J'ai connu Hanif Kureishi grâce aux Carnets de Route de François Busnel qui nous emmenait tout récemment en Grande-Bretagne. Lors d'un numéro consacré à Londres, je découvrais donc cet écrivain de mère anglaise et de père pakistanais dont l'univers littéraire explore, entre autres, les problématiques de l'immigration et de la sexualité.

Le recueil de dix nouvelles Des bleus à l'amour s'inscrit effectivement dans cette ligne. De tailles et de tons totalement différents, elles cristallisent une époque - le Londres des années 80-90's - et la diversité des êtres qui s'y croisent, avec le point commun d'un désœuvrement tantôt amer tantôt jouissif. Ces nouvelles apparaissent comme des petites aventures du quotidien, qu'elles soient d'un réalisme plutôt troublant ou, comme le dit la 4eme de couverture, des "apologues mystérieux". Dans cette rubrique, j'ai souri de son imagination complètement surréaliste en lisant "Le conte de l'étron" (rien que le titre, n'est-ce pas).

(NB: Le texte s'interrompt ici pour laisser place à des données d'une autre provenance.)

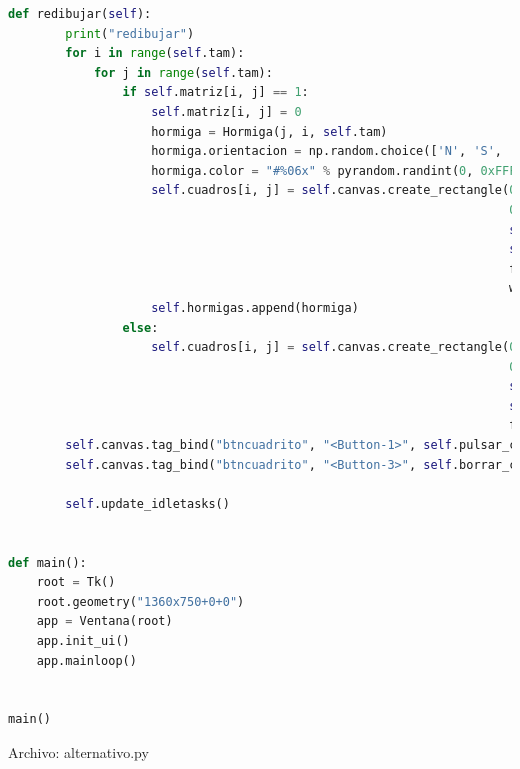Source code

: \begin{lstlisting}[language=Python]
    def redibujar(self):
        print("redibujar")
        for i in range(self.tam):
            for j in range(self.tam):
                if self.matriz[i, j] == 1:
                    self.matriz[i, j] = 0
                    hormiga = Hormiga(j, i, self.tam)
                    hormiga.orientacion = np.random.choice(['N', 'S', 'E', 'O'])
                    hormiga.color = "#%06x" % pyrandom.randint(0, 0xFFFFFF)
                    self.cuadros[i, j] = self.canvas.create_rectangle(0 + (j * self.tam_cuadro),
                                                                      0 + (i * self.tam_cuadro),
                                                                      self.tam_cuadro + (j * self.tam_cuadro),
                                                                      self.tam_cuadro + (i * self.tam_cuadro),
                                                                      fill=colores_dict[hormiga.orientacion],
                                                                      width=0, tag="btncuadrito")
                    self.hormigas.append(hormiga)
                else:
                    self.cuadros[i, j] = self.canvas.create_rectangle(0 + (j * self.tam_cuadro),
                                                                      0 + (i * self.tam_cuadro),
                                                                      self.tam_cuadro + (j * self.tam_cuadro),
                                                                      self.tam_cuadro + (i * self.tam_cuadro),
                                                                      fill="black", width=0, tag="btncuadrito")
        self.canvas.tag_bind("btncuadrito", "<Button-1>", self.pulsar_cuadrito)
        self.canvas.tag_bind("btncuadrito", "<Button-3>", self.borrar_cuadrito)

        self.update_idletasks()


def main():
    root = Tk()
    root.geometry("1360x750+0+0")
    app = Ventana(root)
    app.init_ui()
    app.mainloop()


main()
\end{lstlisting}

Archivo: alternativo.py

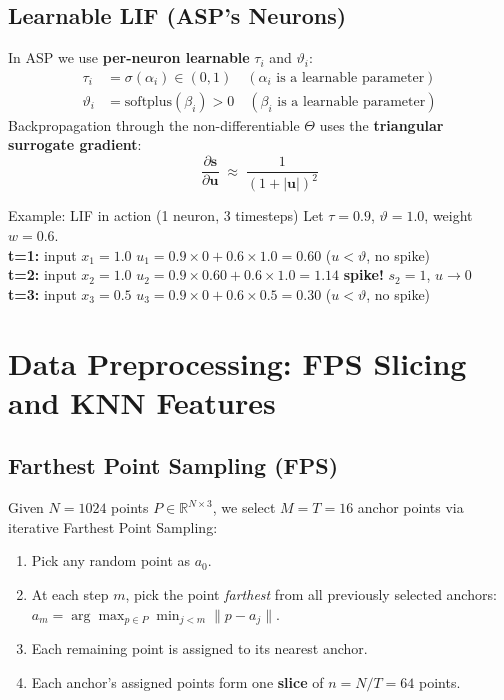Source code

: \documentclass[11pt,a4paper]{article}
\begin{document}
\subsection{Learnable LIF (ASP's Neurons)}

In ASP we use \textbf{per-neuron learnable} $\tau_i$ and $\vartheta_i$:
\begin{align}
  \tau_i &= \sigma(\alpha_i) \in (0, 1)
    \quad (\alpha_i\text{ is a learnable parameter})\\
  \vartheta_i &= \text{softplus}(\beta_i) > 0
    \quad (\beta_i\text{ is a learnable parameter})
\end{align}
Backpropagation through the non-differentiable $\Theta$ uses the
\textbf{triangular surrogate gradient}:
\[
  \frac{\partial \mathbf{s}}{\partial \mathbf{u}} \;\approx\; \frac{1}{(1 + |\mathbf{u}|)^2}
\]

\begin{examplebox}{Example: LIF in action (1 neuron, 3 timesteps)}
Let $\tau=0.9$, $\vartheta=1.0$, weight $w=0.6$.\\[4pt]
\textbf{t=1:} input $x_1=1.0$
\quad $u_1 = 0.9 \times 0 + 0.6 \times 1.0 = 0.60$ \quad ($u < \vartheta$, no spike)\\
\textbf{t=2:} input $x_2=1.0$
\quad $u_2 = 0.9 \times 0.60 + 0.6 \times 1.0 = 1.14$ \quad \textbf{spike!} $s_2=1$, $u \to 0$\\
\textbf{t=3:} input $x_3=0.5$
\quad $u_3 = 0.9 \times 0 + 0.6 \times 0.5 = 0.30$ \quad ($u < \vartheta$, no spike)
\end{examplebox}

\section{Data Preprocessing: FPS Slicing and KNN Features}

\subsection{Farthest Point Sampling (FPS)}

Given $N=1024$ points $P \in \mathbb{R}^{N \times 3}$, we select $M=T=16$
anchor points via iterative Farthest Point Sampling:
\begin{enumerate}
  \item Pick any random point as $a_0$.
  \item At each step $m$, pick the point \emph{farthest} from all previously
        selected anchors: $a_m = \arg\max_{p \in P} \min_{j<m} \|p - a_j\|$.
  \item Each remaining point is assigned to its nearest anchor.
  \item Each anchor's assigned points form one \textbf{slice} of $n = N/T = 64$ points.
\end{enumerate}
\end{document}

Très sincèrement, je n'ai pas goûté avec le même plaisir à toutes les nouvelles. Celles qui font la part belle à cette génération de bourgeois désenchantés, "obligés" d'user de substances diverses ou de sexe pour s'étourdir ne m'ont absolument pas parlé. Je n'ai aucune empathie pour ce type de personnalités que je méprise bien cordialement ; inutile donc de dire que la littérature qui les place en héros - ou devrais-je dire en anti-héros - me passe royalement au-dessus également. Ces nouvelles-là sont pour moi d'un total inintérêt (la première, par exemple, qui donne son titre à l'ouvrage). Pour exprimer une certaine vacuité du monde contemporain, j'ai préféré le ton de nouvelles plus débridées, plus hallucinées telles que "Le conte de l'étron" ou "Les mouches".

J'ai plus apprécié celles qui explorent la société des immigrés et invitent à réfléchir sur la tolérance et les différentes dérives d'un racisme qui n'est jamais unilatéral : Ainsi, dans "Nous ne sommes pas des juifs", fortement autobiographique, un jeune garçon métisse comme Kureishi et sa mère anglaise se font insulter dans un bus en des termes plus que racistes. A quoi réplique la mère "au moins, nous ne sommes pas des juifs!". Dans cette phrase se tient toute la complexité d'un racisme protéiforme. "Mon fils le fanatique" dévoile la dérive d'un père pakistanais, chauffeur de taxi et intégré à la société anglaise, qui voit son fils s'embarquer dans l'Islam le plus radical. Encore une fois, dans le contexte contemporain où cette question est lourde de sens, la nouvelle suscite la réflexion.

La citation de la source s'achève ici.